According to the Wall Street Journal article, "Regulators said they have tried to make it as easy as possible for community banks to adhere to the wave of new regulations." However, they recognize... as does the US Congress... that the burden can be substantial - sometimes, very substantial. But, the burden, nonetheless, is there.
Finally, and something that the Wall Street Journal doesn't address, is the added burden of new information technology. Banking is changing. It is affecting everyone. Although the changes are coming more slowly to the community banking sector, they are still coming.
And these innovations can have major impacts on the resource needs of the smaller banks. If you only have twenty employees of a bank and most of these are tellers or bookkeeping, adding specialists to deal with new information technology not only is difficult to achieve but it also can substantially skew pay scales in these organizations.
Furthermore, the changes are just going to keep coming and these smaller institutions find themselves farther and farther behind the norm.
The bottom line is that the banking industry in the United States is going to go through massive changes in the next five to 10 years. The country is just going to have to get used to having fewer and fewer banks and is going to have to get used to banking at the larger banking institutions.
The smaller banks, too, are becoming irrelevant. Federal Reserve statistics indicate that the largest 25 domestically chartered banks in the United States control 55 percent of all bank assets in the country. These statistics also show that foreign-related institutions control 18 percent of the assets. This leaves only 27 percent of the banking assets in the hands of the smaller banks.

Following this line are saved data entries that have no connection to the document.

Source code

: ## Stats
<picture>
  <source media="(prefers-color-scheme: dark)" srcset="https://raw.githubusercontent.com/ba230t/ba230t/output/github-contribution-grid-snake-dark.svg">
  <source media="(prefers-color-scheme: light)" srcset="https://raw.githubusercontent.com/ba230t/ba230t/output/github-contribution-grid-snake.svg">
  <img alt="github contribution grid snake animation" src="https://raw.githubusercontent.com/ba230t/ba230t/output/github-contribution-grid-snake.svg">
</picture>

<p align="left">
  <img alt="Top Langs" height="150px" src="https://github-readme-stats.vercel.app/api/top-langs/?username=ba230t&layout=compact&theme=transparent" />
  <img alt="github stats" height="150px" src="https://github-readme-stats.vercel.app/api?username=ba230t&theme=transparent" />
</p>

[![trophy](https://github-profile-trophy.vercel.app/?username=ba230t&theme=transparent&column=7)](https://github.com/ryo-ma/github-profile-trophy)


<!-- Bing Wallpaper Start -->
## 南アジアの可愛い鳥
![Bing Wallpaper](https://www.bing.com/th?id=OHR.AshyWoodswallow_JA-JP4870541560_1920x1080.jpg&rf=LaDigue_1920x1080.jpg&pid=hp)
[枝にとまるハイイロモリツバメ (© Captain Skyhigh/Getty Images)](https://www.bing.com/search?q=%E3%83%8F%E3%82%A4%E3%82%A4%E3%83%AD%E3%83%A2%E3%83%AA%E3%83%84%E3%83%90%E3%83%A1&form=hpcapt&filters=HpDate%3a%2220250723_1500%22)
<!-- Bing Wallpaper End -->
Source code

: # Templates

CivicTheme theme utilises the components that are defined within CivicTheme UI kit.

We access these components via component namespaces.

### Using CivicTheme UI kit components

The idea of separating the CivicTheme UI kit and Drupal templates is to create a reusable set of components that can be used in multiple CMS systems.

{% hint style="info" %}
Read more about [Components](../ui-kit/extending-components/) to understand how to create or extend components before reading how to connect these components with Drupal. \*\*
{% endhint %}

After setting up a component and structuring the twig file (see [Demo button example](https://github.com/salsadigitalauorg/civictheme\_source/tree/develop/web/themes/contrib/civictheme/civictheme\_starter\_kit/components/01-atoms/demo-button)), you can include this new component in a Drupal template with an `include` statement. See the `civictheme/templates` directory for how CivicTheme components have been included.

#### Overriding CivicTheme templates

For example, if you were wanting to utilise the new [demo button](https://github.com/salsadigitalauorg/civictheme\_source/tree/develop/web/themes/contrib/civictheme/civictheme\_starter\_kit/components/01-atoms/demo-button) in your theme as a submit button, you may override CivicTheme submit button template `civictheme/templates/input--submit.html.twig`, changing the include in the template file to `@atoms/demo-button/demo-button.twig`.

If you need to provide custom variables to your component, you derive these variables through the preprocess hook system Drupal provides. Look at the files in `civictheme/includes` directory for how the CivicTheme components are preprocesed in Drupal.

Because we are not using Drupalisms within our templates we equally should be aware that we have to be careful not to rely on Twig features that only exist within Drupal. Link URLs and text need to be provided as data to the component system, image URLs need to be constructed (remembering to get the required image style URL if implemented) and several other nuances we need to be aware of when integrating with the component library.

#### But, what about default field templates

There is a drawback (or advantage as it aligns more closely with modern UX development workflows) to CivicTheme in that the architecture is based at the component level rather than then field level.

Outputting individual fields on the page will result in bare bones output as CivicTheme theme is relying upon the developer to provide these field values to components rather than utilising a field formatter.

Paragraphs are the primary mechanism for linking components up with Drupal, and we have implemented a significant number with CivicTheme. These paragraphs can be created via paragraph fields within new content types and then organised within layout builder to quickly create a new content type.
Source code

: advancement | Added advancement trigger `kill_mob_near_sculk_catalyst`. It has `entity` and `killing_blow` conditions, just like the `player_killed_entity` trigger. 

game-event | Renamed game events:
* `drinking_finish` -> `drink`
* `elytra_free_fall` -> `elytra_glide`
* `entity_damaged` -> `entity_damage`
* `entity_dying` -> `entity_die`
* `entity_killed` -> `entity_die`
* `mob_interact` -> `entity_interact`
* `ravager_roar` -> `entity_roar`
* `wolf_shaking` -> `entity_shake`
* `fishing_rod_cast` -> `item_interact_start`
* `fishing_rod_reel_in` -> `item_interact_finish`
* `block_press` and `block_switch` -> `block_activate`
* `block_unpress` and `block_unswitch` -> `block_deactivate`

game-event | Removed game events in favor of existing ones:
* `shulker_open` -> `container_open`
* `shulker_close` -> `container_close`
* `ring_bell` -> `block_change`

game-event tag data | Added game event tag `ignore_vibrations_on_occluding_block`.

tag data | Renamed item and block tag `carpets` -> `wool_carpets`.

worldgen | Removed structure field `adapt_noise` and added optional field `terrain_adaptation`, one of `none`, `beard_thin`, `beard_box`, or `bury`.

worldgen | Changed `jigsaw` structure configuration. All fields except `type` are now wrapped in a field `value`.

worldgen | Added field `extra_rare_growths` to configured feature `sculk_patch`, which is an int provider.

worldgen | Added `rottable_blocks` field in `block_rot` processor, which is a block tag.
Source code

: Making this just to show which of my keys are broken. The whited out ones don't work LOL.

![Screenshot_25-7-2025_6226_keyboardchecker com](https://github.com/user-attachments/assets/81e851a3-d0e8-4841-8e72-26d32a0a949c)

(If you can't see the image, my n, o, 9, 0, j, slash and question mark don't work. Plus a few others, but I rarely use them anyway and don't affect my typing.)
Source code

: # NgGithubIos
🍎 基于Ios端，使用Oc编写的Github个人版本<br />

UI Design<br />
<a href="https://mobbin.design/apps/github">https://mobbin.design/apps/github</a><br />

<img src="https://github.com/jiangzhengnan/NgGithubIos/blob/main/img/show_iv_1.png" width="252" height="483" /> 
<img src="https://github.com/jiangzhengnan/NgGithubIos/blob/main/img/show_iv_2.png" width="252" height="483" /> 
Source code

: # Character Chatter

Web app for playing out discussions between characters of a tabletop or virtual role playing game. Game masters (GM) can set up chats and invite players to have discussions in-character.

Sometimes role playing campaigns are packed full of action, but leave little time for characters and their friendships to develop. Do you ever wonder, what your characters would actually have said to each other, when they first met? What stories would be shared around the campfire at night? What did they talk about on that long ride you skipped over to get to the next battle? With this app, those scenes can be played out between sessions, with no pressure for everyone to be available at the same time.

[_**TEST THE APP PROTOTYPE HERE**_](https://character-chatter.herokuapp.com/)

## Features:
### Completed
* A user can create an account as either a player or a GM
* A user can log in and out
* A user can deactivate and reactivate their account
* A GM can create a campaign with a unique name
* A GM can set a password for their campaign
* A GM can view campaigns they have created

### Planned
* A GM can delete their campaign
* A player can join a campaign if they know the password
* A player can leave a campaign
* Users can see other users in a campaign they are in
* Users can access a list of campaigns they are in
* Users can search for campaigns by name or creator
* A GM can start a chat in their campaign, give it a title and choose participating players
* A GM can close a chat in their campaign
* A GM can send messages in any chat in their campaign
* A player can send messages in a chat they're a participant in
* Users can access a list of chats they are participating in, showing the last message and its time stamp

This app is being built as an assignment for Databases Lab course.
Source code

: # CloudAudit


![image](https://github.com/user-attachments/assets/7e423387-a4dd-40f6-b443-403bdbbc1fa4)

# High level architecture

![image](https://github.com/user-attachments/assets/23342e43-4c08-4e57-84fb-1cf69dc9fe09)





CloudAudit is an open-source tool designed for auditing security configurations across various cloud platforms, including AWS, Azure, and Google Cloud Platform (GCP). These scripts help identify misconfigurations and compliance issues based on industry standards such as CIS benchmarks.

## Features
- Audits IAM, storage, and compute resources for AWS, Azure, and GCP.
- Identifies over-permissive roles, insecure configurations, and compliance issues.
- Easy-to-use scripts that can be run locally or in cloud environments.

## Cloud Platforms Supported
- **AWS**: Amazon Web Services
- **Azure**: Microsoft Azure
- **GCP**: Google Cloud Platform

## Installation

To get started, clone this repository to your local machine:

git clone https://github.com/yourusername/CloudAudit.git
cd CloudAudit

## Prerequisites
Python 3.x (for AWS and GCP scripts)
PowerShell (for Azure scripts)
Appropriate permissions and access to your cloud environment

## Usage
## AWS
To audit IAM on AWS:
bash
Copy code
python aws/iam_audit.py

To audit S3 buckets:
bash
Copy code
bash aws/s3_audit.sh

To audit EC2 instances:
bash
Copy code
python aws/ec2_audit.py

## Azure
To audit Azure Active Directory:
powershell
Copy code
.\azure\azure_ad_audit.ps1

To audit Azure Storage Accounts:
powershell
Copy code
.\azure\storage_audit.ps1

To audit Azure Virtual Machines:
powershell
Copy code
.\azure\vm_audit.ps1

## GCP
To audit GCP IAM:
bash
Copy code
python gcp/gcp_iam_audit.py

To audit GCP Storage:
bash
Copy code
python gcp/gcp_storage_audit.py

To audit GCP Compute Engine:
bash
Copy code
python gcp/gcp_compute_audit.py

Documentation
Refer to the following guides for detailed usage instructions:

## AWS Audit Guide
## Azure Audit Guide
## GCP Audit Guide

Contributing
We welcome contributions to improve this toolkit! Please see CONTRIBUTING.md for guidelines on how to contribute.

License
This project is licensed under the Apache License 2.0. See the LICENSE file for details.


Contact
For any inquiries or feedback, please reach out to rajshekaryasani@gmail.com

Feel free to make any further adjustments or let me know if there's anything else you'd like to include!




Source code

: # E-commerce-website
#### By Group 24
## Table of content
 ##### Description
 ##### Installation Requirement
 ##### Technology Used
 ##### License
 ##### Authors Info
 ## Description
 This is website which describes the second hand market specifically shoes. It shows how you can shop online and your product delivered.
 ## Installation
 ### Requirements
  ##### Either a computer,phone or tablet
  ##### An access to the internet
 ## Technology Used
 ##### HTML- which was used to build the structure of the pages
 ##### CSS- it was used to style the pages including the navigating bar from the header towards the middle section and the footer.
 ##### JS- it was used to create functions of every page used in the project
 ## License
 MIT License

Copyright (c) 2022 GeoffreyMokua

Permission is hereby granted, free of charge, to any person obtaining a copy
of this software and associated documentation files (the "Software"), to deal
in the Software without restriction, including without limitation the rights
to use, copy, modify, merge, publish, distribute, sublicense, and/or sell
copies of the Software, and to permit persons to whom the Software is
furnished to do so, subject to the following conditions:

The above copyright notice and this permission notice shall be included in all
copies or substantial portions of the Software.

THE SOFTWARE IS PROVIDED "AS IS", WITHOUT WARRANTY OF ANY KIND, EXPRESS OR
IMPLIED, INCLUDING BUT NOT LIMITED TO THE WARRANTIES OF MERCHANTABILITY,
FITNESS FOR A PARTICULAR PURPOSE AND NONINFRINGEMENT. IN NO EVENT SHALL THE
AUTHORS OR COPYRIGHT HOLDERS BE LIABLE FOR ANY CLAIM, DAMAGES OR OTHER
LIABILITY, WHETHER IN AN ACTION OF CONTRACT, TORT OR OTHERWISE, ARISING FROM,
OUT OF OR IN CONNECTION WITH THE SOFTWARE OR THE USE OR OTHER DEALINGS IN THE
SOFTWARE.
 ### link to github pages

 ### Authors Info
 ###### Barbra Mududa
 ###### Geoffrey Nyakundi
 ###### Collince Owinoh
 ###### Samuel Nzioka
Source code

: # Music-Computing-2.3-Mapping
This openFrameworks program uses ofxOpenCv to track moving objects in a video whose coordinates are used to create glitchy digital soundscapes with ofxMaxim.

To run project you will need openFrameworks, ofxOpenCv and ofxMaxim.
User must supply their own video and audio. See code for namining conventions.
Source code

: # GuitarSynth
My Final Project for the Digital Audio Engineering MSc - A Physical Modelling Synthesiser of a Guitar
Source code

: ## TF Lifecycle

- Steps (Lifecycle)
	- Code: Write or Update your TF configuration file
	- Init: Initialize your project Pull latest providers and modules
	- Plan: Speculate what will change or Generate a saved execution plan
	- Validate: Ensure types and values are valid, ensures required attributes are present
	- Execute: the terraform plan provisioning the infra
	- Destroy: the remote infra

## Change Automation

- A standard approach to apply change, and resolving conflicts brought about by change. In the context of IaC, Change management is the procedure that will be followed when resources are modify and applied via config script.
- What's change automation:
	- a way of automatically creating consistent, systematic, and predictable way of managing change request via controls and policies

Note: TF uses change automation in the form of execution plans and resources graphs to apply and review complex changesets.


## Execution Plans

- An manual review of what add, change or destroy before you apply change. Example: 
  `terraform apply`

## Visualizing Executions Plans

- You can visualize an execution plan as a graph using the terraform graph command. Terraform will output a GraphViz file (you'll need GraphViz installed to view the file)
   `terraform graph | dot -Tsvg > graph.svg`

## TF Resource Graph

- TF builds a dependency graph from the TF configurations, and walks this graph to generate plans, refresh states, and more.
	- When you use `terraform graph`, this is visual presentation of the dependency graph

In terms of the FDIC data, which contains only domestically chartered banks, commercial banks with less than $100 million in asset size control less than one percent of the banking assets in the country. Banks with between $100 million and $1.0 billion in assets control a little more than 7.5 percent of the banking assets of the country.
That is, the largest 540 commercial banks in the country, banks with $1.0 billion or more assets, which make up about 9.0 percent of the number of banks in the country, control almost 92 percent of the banking assets in the United States.
Small banks in this country are a legacy institution. The times they are a changin'.
It used to be that the United States, the President and the Congress demanded communities be supported by small banks. My grandfather was the president of a small, community bank in Missouri. He believed in unit banking... as did most of the country at that time.
For a good exposition of this setting is the new book by Charles Calomiris and Stephen Haber titled "Fragile By Design: The Political Origins of Banking Crises and Scarce Credit," published by Princeton University Press in 2014.
Now, it seems, the smaller banks have become too much of a burden - a liability even - and the President and the Congress and the regulatory system are moving in the opposite direction.
I am not saying that the movement should not be in this direction. In fact I am supportive of such a move. I am also supportive of the growth of "shadow banking" institutions.
However, people need to be aware that this change is occurring and it is being not being challenged by politicians in Washington, D. C., and elsewhere. The change is taking place and we need to make sure that the banking system we are evolving into is well thought out and well directed.
The regulators - the FDIC and the Comptroller of the Currency - have been doing their job over the past four years or so in making sure that the reduction in size of the banking system... the overseeing of the mergers and acquisitions that are going on... is done smoothly and without much fanfare. According to The Wall Street Journal, the regulators are seemingly succeeding in accomplishing this.